(Data under study Opens)

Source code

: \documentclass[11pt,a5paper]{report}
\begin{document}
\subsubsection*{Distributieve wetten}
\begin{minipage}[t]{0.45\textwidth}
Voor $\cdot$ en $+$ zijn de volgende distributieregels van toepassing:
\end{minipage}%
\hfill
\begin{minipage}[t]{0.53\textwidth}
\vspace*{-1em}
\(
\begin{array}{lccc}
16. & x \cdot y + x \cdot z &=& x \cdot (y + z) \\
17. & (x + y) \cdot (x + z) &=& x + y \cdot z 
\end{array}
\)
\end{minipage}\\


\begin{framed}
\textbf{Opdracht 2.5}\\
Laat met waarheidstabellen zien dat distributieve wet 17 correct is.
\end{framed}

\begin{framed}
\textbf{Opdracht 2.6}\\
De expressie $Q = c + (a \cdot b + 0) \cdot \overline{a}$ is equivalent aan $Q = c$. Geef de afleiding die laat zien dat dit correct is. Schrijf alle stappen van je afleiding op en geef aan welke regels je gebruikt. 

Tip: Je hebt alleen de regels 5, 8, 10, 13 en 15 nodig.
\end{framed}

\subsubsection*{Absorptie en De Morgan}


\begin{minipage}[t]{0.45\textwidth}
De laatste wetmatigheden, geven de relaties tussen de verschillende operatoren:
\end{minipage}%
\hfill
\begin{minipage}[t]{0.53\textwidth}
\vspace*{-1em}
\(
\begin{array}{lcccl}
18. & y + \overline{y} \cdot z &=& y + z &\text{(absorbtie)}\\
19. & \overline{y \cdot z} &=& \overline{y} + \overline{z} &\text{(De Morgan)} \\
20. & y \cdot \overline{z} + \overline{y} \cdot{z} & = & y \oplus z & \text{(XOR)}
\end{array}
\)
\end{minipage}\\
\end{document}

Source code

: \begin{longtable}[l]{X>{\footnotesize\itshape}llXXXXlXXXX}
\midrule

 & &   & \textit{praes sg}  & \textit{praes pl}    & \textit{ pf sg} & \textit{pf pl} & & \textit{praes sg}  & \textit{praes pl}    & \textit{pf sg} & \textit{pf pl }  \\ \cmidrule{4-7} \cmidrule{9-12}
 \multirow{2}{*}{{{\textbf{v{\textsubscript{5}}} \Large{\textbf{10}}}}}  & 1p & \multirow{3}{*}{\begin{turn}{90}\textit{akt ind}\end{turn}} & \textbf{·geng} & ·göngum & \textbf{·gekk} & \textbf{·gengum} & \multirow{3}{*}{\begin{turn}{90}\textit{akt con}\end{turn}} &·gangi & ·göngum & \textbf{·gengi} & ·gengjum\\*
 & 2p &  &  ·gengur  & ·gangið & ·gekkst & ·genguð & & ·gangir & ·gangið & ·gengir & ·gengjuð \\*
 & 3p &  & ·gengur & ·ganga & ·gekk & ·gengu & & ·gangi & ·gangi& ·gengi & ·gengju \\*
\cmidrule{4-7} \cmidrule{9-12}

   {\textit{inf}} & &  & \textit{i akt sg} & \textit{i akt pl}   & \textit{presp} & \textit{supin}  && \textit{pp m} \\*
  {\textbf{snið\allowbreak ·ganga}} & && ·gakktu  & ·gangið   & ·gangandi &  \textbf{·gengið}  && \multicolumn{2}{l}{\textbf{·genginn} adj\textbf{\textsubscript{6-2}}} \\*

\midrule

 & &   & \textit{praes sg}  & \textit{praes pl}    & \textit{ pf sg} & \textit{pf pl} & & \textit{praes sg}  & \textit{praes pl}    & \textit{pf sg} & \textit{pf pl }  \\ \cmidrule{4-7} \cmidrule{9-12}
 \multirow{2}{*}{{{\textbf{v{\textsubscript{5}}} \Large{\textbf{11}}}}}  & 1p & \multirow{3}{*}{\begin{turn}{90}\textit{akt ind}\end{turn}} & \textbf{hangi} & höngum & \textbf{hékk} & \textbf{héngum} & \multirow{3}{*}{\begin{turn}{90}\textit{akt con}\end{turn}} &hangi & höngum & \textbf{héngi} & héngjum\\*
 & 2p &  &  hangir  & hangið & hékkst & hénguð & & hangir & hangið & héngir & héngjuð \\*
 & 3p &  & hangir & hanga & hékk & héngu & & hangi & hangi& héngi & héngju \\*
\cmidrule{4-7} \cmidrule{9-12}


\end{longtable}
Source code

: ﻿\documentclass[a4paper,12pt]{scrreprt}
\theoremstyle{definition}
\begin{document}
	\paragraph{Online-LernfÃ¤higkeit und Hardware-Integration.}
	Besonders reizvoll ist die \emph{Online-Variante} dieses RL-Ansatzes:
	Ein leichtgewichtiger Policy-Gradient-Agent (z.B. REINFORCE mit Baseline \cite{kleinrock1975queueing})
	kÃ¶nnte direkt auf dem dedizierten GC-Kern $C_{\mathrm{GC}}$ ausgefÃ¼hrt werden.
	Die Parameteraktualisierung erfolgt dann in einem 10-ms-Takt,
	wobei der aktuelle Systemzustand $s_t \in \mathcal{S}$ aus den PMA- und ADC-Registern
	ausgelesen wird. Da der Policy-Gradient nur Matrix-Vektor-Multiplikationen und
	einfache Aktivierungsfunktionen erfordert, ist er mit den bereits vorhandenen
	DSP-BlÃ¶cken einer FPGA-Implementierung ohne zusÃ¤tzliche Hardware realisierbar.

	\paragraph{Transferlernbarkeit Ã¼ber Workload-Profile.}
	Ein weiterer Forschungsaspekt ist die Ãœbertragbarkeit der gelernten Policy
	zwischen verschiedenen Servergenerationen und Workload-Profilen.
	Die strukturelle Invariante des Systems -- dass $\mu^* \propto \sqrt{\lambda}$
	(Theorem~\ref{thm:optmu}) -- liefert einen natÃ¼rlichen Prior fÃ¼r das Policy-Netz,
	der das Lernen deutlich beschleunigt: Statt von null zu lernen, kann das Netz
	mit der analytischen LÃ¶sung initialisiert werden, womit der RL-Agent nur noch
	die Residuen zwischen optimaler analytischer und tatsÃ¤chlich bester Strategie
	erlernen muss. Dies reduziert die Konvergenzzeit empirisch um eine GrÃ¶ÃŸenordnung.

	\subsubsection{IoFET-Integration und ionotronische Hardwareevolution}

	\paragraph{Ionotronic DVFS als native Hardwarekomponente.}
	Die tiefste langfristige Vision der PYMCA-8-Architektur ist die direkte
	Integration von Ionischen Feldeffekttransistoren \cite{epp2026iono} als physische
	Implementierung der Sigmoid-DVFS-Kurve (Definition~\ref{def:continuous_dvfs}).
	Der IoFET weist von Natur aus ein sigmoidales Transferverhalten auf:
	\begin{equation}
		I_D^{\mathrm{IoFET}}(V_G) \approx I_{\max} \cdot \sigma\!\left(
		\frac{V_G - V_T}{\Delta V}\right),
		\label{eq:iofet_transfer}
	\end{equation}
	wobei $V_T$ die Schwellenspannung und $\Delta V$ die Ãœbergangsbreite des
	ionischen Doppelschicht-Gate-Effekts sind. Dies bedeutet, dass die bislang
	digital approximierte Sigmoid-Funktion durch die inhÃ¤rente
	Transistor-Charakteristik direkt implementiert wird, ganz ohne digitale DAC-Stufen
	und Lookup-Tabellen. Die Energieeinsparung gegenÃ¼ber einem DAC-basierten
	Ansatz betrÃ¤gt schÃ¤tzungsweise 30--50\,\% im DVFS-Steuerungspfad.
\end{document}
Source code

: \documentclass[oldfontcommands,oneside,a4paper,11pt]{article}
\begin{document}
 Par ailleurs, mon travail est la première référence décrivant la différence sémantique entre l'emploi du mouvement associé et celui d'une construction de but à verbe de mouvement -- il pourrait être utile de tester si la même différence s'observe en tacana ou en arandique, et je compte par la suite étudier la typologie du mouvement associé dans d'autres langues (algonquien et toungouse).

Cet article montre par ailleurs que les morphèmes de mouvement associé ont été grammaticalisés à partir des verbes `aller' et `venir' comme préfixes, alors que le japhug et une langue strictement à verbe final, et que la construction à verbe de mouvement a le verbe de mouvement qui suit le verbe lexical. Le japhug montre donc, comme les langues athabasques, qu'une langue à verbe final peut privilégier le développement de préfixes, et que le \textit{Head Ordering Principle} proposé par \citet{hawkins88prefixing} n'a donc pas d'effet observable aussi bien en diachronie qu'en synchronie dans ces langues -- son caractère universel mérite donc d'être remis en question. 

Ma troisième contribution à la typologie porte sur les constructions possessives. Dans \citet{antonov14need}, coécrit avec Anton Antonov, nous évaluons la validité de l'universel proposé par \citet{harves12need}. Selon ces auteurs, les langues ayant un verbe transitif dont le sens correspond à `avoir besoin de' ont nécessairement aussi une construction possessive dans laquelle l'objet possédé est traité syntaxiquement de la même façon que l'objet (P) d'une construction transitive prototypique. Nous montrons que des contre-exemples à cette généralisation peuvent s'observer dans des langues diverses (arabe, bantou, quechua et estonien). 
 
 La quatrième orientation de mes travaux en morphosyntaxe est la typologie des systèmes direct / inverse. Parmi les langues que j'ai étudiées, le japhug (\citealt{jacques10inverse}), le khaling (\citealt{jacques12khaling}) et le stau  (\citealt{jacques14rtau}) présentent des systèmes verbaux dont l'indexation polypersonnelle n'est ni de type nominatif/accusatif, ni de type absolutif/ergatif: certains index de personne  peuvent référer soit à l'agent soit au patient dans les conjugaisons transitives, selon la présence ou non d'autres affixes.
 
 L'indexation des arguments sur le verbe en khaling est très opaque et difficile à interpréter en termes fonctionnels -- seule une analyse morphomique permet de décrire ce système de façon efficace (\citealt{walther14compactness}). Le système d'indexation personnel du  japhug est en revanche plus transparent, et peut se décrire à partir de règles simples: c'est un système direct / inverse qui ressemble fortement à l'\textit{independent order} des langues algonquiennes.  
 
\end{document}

(Data under study Closes)

- Task requirements -
Say how many lines in the entries include the string "wird", and write nothing besides that number.

- Solution for this exercise -
2